Garbage Collection in the world at large¶
Garbage collection, in most languages, can run at any time. Your program can be paused so that memory can be freed up. This sucks if you want predictable completion of sections of code. Most of the time, your function will finish in less than a millisecond, but every now and then, it’s paused during execution to GC. There are advantages to this approach. Whenever you run low on memory, the GC can attempt to free some memory and get you more. In general, this is how people expect Pony’s garbage collector to work. As you might guess though, it doesn’t work that way.
Garbage Collection in Pony¶
Garbage collection is never attempted on any actor while it is executing a behavior. This gives you very predictable performance when executing behaviors, but also makes it easy to grab way more memory than you intend to.

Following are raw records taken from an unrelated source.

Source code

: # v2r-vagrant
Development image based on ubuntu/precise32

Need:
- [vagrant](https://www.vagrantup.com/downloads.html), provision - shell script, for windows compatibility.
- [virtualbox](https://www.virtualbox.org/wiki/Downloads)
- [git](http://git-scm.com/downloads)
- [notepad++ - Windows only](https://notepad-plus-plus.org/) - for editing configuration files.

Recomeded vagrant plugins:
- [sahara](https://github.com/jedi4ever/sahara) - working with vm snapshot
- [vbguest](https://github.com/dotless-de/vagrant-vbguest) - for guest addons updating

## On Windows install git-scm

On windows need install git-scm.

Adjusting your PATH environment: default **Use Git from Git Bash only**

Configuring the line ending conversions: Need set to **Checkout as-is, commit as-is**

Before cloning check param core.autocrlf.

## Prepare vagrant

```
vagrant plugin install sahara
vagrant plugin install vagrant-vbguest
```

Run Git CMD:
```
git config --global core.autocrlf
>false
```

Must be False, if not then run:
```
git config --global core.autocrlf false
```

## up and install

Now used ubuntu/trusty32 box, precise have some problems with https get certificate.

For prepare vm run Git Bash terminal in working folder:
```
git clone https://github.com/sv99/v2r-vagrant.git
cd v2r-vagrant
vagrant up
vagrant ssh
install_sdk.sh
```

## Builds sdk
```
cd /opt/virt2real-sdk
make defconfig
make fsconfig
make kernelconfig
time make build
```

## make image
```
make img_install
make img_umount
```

Let’s take a look at how that can happen via the “long-running behavior problem.”
Long running behaviors and memory¶
Here’s a typical “I’m learning Pony” program:
use "collections" actor Main new create(env: Env) => for i in Range(1, 2_000_000) do ... something that uses up heap ... end
This program will never garbage collect before exiting.
create is run as a behavior on actors, which means that no garbage collection will occur while it’s running. Long loops in behaviors are a good way to exhaust memory. Don’t do it. If you want to execute something in such a fashion, use a Timer.